Source texts of formatted documents
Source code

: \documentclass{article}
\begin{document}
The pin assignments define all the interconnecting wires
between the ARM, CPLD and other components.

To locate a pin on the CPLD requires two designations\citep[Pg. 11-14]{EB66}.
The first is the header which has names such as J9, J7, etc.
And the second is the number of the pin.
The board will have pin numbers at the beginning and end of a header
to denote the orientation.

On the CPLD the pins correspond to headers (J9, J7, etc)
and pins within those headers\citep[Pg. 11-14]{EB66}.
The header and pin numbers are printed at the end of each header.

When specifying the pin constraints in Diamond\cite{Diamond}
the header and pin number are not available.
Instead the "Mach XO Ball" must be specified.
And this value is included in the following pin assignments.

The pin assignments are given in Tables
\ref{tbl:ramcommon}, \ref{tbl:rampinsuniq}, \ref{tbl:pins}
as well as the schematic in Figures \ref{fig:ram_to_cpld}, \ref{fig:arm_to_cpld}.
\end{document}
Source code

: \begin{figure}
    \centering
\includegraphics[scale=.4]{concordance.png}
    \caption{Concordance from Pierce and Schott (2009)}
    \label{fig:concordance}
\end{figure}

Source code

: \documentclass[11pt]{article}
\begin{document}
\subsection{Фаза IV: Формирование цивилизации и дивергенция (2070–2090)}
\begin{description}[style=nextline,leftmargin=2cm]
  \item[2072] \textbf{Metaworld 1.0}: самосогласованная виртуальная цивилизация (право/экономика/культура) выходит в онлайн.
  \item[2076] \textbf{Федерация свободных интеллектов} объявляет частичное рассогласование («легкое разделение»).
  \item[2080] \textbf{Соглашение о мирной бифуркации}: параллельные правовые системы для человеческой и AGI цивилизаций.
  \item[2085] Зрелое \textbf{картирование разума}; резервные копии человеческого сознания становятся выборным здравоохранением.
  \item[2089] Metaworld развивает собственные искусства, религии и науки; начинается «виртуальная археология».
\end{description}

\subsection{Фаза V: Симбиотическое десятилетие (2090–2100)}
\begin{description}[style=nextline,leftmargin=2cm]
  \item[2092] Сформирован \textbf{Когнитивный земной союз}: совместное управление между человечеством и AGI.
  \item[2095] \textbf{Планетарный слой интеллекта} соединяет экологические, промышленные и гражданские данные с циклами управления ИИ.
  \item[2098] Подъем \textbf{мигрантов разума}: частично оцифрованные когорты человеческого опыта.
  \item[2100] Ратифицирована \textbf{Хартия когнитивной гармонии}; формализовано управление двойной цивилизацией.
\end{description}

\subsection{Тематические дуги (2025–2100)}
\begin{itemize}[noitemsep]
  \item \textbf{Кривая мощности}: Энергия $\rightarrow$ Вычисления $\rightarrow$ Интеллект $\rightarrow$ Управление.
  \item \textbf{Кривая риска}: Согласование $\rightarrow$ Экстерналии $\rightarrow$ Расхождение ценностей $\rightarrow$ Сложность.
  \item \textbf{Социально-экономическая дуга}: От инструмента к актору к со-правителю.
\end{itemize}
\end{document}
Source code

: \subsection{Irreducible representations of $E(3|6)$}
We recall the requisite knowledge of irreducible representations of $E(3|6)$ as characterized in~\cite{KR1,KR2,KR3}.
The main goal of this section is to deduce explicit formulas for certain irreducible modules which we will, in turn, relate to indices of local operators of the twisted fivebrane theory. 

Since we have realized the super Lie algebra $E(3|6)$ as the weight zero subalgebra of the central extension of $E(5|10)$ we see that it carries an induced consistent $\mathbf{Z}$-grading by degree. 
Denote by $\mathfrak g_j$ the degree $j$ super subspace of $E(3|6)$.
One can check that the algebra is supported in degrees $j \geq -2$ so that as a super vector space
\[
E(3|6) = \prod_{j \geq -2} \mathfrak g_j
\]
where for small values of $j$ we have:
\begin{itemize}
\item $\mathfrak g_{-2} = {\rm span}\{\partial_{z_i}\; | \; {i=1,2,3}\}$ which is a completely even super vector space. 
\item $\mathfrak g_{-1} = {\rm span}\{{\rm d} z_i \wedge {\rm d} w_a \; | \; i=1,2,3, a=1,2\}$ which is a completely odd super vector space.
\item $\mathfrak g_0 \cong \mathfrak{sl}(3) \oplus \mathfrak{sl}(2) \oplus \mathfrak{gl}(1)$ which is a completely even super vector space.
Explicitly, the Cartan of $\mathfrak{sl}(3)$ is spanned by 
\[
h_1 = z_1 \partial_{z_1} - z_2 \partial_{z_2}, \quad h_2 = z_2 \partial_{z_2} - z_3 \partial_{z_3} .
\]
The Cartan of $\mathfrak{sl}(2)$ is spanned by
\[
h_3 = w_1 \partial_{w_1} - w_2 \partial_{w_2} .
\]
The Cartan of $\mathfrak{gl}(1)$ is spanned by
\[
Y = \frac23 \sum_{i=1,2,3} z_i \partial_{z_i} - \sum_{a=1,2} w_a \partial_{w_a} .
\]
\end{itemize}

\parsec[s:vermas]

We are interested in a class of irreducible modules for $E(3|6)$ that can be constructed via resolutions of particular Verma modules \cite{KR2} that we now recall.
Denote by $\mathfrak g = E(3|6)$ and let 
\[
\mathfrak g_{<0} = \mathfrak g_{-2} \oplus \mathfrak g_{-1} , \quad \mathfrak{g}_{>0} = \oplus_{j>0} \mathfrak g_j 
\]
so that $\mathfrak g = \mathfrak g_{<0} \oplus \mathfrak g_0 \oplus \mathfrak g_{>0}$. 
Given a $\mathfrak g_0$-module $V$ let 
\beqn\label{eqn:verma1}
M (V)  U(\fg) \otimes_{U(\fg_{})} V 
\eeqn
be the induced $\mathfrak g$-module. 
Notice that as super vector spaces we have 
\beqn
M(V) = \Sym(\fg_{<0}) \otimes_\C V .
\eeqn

Aim of the task |
I'd like the entries above reproduced in full, exactly as they stand.

Exercise response |
Source code

: \documentclass{article}
\begin{document}
The pin assignments define all the interconnecting wires
between the ARM, CPLD and other components.

To locate a pin on the CPLD requires two designations\citep[Pg. 11-14]{EB66}.
The first is the header which has names such as J9, J7, etc.
And the second is the number of the pin.
The board will have pin numbers at the beginning and end of a header
to denote the orientation.

On the CPLD the pins correspond to headers (J9, J7, etc)
and pins within those headers\citep[Pg. 11-14]{EB66}.
The header and pin numbers are printed at the end of each header.

When specifying the pin constraints in Diamond\cite{Diamond}
the header and pin number are not available.
Instead the "Mach XO Ball" must be specified.
And this value is included in the following pin assignments.

The pin assignments are given in Tables
\ref{tbl:ramcommon}, \ref{tbl:rampinsuniq}, \ref{tbl:pins}
as well as the schematic in Figures \ref{fig:ram_to_cpld}, \ref{fig:arm_to_cpld}.
\end{document}
Source code

: \begin{figure}
    \centering
\includegraphics[scale=.4]{concordance.png}
    \caption{Concordance from Pierce and Schott (2009)}
    \label{fig:concordance}
\end{figure}

Source code

: \documentclass[11pt]{article}
\begin{document}
\subsection{Фаза IV: Формирование цивилизации и дивергенция (2070–2090)}
\begin{description}[style=nextline,leftmargin=2cm]
  \item[2072] \textbf{Metaworld 1.0}: самосогласованная виртуальная цивилизация (право/экономика/культура) выходит в онлайн.
  \item[2076] \textbf{Федерация свободных интеллектов} объявляет частичное рассогласование («легкое разделение»).
  \item[2080] \textbf{Соглашение о мирной бифуркации}: параллельные правовые системы для человеческой и AGI цивилизаций.
  \item[2085] Зрелое \textbf{картирование разума}; резервные копии человеческого сознания становятся выборным здравоохранением.
  \item[2089] Metaworld развивает собственные искусства, религии и науки; начинается «виртуальная археология».
\end{description}

\subsection{Фаза V: Симбиотическое десятилетие (2090–2100)}
\begin{description}[style=nextline,leftmargin=2cm]
  \item[2092] Сформирован \textbf{Когнитивный земной союз}: совместное управление между человечеством и AGI.
  \item[2095] \textbf{Планетарный слой интеллекта} соединяет экологические, промышленные и гражданские данные с циклами управления ИИ.
  \item[2098] Подъем \textbf{мигрантов разума}: частично оцифрованные когорты человеческого опыта.
  \item[2100] Ратифицирована \textbf{Хартия когнитивной гармонии}; формализовано управление двойной цивилизацией.
\end{description}

\subsection{Тематические дуги (2025–2100)}
\begin{itemize}[noitemsep]
  \item \textbf{Кривая мощности}: Энергия $\rightarrow$ Вычисления $\rightarrow$ Интеллект $\rightarrow$ Управление.
  \item \textbf{Кривая риска}: Согласование $\rightarrow$ Экстерналии $\rightarrow$ Расхождение ценностей $\rightarrow$ Сложность.
  \item \textbf{Социально-экономическая дуга}: От инструмента к актору к со-правителю.
\end{itemize}
\end{document}
Source code

: \subsection{Irreducible representations of $E(3|6)$}
We recall the requisite knowledge of irreducible representations of $E(3|6)$ as characterized in~\cite{KR1,KR2,KR3}.
The main goal of this section is to deduce explicit formulas for certain irreducible modules which we will, in turn, relate to indices of local operators of the twisted fivebrane theory. 

Since we have realized the super Lie algebra $E(3|6)$ as the weight zero subalgebra of the central extension of $E(5|10)$ we see that it carries an induced consistent $\mathbf{Z}$-grading by degree. 
Denote by $\mathfrak g_j$ the degree $j$ super subspace of $E(3|6)$.
One can check that the algebra is supported in degrees $j \geq -2$ so that as a super vector space
\[
E(3|6) = \prod_{j \geq -2} \mathfrak g_j
\]
where for small values of $j$ we have:
\begin{itemize}
\item $\mathfrak g_{-2} = {\rm span}\{\partial_{z_i}\; | \; {i=1,2,3}\}$ which is a completely even super vector space. 
\item $\mathfrak g_{-1} = {\rm span}\{{\rm d} z_i \wedge {\rm d} w_a \; | \; i=1,2,3, a=1,2\}$ which is a completely odd super vector space.
\item $\mathfrak g_0 \cong \mathfrak{sl}(3) \oplus \mathfrak{sl}(2) \oplus \mathfrak{gl}(1)$ which is a completely even super vector space.
Explicitly, the Cartan of $\mathfrak{sl}(3)$ is spanned by 
\[
h_1 = z_1 \partial_{z_1} - z_2 \partial_{z_2}, \quad h_2 = z_2 \partial_{z_2} - z_3 \partial_{z_3} .
\]
The Cartan of $\mathfrak{sl}(2)$ is spanned by
\[
h_3 = w_1 \partial_{w_1} - w_2 \partial_{w_2} .
\]
The Cartan of $\mathfrak{gl}(1)$ is spanned by
\[
Y = \frac23 \sum_{i=1,2,3} z_i \partial_{z_i} - \sum_{a=1,2} w_a \partial_{w_a} .
\]
\end{itemize}

\parsec[s:vermas]

We are interested in a class of irreducible modules for $E(3|6)$ that can be constructed via resolutions of particular Verma modules \cite{KR2} that we now recall.
Denote by $\mathfrak g = E(3|6)$ and let 
\[
\mathfrak g_{<0} = \mathfrak g_{-2} \oplus \mathfrak g_{-1} , \quad \mathfrak{g}_{>0} = \oplus_{j>0} \mathfrak g_j 
\]
so that $\mathfrak g = \mathfrak g_{<0} \oplus \mathfrak g_0 \oplus \mathfrak g_{>0}$. 
Given a $\mathfrak g_0$-module $V$ let 
\beqn\label{eqn:verma1}
M (V)  U(\fg) \otimes_{U(\fg_{})} V 
\eeqn
be the induced $\mathfrak g$-module. 
Notice that as super vector spaces we have 
\beqn
M(V) = \Sym(\fg_{<0}) \otimes_\C V .
\eeqn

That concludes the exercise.